(Records shown)
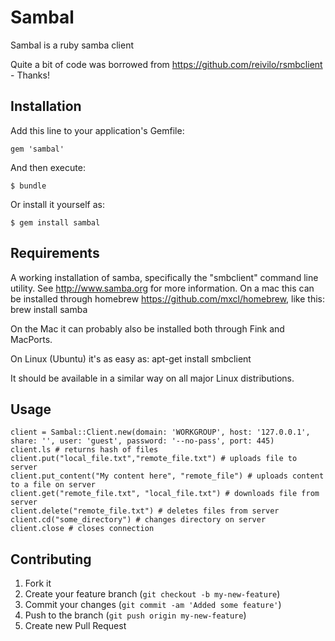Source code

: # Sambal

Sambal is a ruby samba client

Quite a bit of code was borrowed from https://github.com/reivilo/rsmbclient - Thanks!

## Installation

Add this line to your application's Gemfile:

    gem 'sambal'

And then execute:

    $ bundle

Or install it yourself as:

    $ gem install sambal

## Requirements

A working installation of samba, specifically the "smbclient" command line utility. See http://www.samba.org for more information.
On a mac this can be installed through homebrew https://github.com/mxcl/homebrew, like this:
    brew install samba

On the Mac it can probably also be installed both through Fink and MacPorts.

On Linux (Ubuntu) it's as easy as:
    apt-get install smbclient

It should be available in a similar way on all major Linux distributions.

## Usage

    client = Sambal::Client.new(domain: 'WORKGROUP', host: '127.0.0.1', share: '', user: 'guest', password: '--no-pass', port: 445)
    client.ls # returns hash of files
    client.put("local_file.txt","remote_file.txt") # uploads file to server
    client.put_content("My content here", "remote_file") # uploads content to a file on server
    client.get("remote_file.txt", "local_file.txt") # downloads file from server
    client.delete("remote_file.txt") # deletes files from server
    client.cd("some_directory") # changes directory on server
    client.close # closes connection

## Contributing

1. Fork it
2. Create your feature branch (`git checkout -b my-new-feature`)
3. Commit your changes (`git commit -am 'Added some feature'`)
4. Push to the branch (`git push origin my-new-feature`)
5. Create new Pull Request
(End Records shown)
(Records shown)
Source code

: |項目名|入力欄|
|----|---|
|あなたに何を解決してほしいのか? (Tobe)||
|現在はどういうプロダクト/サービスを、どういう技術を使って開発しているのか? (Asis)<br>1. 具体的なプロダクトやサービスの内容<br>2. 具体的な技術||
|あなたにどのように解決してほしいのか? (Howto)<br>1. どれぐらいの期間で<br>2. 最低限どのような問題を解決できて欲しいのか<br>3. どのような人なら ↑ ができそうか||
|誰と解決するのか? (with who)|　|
(End Records shown)
(Records shown)
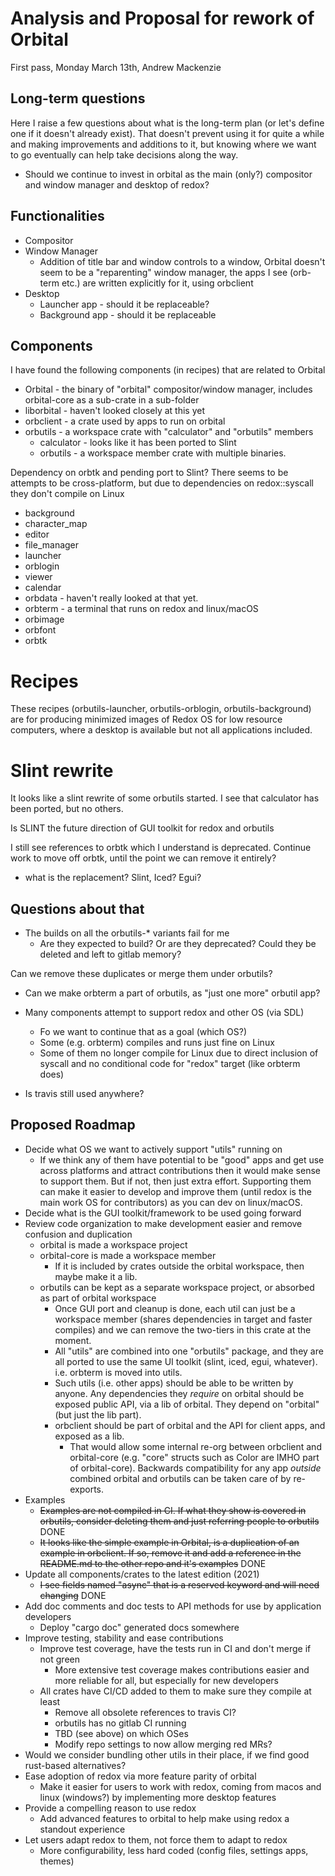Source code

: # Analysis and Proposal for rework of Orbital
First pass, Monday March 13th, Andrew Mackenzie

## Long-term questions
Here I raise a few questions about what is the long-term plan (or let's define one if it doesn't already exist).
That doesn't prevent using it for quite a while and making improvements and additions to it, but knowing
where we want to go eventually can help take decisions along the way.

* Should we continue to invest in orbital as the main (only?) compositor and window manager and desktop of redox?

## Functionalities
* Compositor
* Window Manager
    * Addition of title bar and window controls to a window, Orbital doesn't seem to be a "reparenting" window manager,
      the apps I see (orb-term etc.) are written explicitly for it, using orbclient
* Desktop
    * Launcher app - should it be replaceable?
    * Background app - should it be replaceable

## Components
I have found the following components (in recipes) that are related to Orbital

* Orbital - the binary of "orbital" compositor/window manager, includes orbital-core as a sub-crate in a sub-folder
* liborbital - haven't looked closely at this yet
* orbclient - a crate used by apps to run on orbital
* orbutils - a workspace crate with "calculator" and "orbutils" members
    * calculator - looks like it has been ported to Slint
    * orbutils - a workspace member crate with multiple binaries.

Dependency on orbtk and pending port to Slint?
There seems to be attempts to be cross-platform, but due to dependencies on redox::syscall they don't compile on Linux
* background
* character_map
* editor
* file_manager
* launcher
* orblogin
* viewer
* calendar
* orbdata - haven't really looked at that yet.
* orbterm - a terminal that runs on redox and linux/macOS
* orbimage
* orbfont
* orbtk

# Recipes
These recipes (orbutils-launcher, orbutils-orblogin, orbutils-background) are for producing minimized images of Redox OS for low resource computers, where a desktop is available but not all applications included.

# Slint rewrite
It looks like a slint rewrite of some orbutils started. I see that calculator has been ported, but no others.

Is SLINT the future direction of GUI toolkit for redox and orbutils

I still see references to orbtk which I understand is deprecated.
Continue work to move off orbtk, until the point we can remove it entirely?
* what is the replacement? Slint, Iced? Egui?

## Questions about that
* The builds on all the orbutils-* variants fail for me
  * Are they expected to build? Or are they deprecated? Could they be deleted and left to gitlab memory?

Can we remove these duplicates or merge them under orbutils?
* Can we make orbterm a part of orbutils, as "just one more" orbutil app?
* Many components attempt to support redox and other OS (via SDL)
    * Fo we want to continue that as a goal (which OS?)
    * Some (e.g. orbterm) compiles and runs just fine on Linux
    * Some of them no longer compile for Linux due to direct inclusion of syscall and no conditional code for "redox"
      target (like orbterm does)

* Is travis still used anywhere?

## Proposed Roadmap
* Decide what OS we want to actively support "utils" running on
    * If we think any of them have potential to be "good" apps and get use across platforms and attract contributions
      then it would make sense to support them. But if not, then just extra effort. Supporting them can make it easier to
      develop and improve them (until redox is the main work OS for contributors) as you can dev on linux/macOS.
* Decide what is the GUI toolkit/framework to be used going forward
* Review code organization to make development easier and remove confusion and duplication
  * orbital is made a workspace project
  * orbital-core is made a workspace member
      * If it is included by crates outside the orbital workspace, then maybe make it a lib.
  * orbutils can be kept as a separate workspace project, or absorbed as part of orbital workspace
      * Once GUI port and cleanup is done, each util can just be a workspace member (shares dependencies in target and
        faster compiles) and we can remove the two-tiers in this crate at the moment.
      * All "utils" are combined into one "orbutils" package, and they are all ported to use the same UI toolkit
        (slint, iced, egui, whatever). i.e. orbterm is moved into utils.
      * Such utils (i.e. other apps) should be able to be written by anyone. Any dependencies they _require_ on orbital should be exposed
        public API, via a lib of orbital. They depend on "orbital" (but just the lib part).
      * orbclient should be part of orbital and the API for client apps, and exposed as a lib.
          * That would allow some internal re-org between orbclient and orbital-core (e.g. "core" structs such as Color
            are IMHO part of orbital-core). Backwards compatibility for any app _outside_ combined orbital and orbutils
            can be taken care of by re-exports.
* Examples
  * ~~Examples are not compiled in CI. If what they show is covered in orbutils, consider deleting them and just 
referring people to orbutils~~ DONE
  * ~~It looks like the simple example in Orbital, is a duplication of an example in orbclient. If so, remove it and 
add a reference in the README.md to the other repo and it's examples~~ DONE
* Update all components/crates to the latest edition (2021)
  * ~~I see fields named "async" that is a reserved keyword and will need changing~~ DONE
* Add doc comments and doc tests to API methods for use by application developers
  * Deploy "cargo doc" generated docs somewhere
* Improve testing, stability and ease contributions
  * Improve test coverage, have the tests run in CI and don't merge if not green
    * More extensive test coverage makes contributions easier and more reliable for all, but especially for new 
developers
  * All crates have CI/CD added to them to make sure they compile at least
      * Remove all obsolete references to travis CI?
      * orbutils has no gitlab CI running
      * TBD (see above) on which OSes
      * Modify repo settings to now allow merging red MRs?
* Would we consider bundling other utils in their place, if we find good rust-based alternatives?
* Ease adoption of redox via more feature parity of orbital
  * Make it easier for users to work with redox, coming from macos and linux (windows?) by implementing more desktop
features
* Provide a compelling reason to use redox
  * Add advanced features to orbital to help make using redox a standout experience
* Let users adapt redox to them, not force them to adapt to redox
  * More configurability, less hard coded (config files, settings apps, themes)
(End Records shown)
> **Work item**
Write out every line of the preceding listing that contains "core".

> **Reply to the exercise**
* Orbital - the binary of "orbital" compositor/window manager, includes orbital-core as a sub-crate in a sub-folder
  * orbital-core is made a workspace member
          * That would allow some internal re-org between orbclient and orbital-core (e.g. "core" structs such as Color
            are IMHO part of orbital-core). Backwards compatibility for any app _outside_ combined orbital and orbutils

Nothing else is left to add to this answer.